Стимулом для обсуждения вопроса о том, как создаются инструменты мышления, послужили не только книга Ричарда Грегори «Minds in Science» («Психика в науке», 1981) и статья Энди Кларка и Анетт Кармилофф-Смит 1993 года, но и книга Кармилофф-Смита «Beyond Modularity» («За рамками модульности», 1992), а также несколько более ранних книг, над которыми я с пользой для себя размышлял на протяжении нескольких лет. Это «The Origins of Consciousness in the Breakdown of the Bicameral Mind» («Истоки сознания в разрушении двухкамерной психики», 1976) Джулиана Джейнса, «Metaphors We Live» («Метафоры, которыми мы живем», 1980) Джорджа Лакоффа и Марка Джонсона, «Mental Models» («Ментальные модели», 1983) Филипа Джонсона-Лейрда и Марвина Минского «The Society of Mind» («Общество разума», 1985). Первые реальные модели некоторых из этих, по существу, человеческих видов деятельности представлены в новой книге Дугласа Хофстадтера «Fluid Concepts and Creative Analogies: Computer Models of the Fundamental Mechanisms of Thought» («Текучие понятия и креативные аналогии: компьютерные модели фундаментальных механизмов мышления», 1995).
Моя книга 1991 года «Consciousness Explained» («Объясненное сознание») была главным образом о сознании человека; в ней лишь косвенно говорилось о психике других животных.

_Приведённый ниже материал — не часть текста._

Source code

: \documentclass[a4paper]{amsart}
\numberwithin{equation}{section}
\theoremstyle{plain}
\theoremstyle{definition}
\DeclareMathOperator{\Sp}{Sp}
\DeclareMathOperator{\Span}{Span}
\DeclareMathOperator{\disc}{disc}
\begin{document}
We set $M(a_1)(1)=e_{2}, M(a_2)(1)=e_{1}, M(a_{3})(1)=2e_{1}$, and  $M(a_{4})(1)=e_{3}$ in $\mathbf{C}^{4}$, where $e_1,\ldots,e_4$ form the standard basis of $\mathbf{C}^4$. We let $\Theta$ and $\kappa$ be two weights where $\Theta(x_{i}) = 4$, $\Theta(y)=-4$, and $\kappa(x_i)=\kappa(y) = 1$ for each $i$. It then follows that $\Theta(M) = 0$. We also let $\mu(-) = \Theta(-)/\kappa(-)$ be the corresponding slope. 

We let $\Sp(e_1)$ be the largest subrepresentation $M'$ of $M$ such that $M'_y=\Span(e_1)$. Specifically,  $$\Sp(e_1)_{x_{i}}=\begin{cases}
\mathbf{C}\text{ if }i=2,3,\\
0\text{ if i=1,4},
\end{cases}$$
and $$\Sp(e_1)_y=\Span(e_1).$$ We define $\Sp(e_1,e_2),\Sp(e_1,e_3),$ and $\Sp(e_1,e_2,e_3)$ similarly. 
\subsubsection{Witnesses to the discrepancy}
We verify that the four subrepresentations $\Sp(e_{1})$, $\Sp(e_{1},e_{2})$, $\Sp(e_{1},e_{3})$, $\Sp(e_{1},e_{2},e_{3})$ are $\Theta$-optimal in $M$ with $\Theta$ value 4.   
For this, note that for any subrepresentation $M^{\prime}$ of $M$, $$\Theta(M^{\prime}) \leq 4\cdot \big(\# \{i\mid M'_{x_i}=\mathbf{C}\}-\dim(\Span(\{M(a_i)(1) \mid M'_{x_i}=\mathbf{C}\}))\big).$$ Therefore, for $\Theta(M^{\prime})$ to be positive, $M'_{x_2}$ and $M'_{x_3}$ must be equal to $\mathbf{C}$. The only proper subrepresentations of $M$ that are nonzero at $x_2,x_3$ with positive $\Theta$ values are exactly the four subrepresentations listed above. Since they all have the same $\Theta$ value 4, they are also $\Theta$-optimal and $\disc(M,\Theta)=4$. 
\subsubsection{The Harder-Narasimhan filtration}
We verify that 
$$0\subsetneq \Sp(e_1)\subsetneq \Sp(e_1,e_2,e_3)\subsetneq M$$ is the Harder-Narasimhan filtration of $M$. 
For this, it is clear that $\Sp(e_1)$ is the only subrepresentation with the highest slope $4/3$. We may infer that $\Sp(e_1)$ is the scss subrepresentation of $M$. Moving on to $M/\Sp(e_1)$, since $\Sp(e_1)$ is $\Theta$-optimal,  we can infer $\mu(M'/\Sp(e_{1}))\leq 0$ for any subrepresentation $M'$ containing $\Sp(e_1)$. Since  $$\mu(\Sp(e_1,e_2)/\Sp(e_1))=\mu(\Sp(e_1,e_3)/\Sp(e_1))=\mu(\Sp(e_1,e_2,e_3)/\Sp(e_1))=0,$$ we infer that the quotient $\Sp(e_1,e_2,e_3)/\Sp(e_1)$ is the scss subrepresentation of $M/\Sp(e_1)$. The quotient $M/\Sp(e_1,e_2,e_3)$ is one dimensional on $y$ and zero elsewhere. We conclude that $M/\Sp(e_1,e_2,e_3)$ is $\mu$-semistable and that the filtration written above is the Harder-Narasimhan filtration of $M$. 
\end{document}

Поскольку некоторые читатели, пытаясь четко сформулировать эти косвенные намеки, пришли к выводам, которые показались им сомнительными или даже тревожными, я понял, что мне нужно разъяснить мою теорию сознания, распространив ее явным образом на другие биологические виды. В результате появилась книга «Виды психики» и мой доклад «Сознание животных: что важно и почему» на конференции «Вместе с животными», проходившей в Новой школе социальных исследований в Нью-Йорке в апреле 1995 г. Эволюционное обоснование моей теории сознания было встречено со скептицизмом, на который я попытался ответить в моей книге 1995 года «Опасная идея Дарвина». Многие положения, обсуждаемые мной в «Видах психики», взяты из (или разработаны на основе) других моих статей, указанных в разделе «Библиография».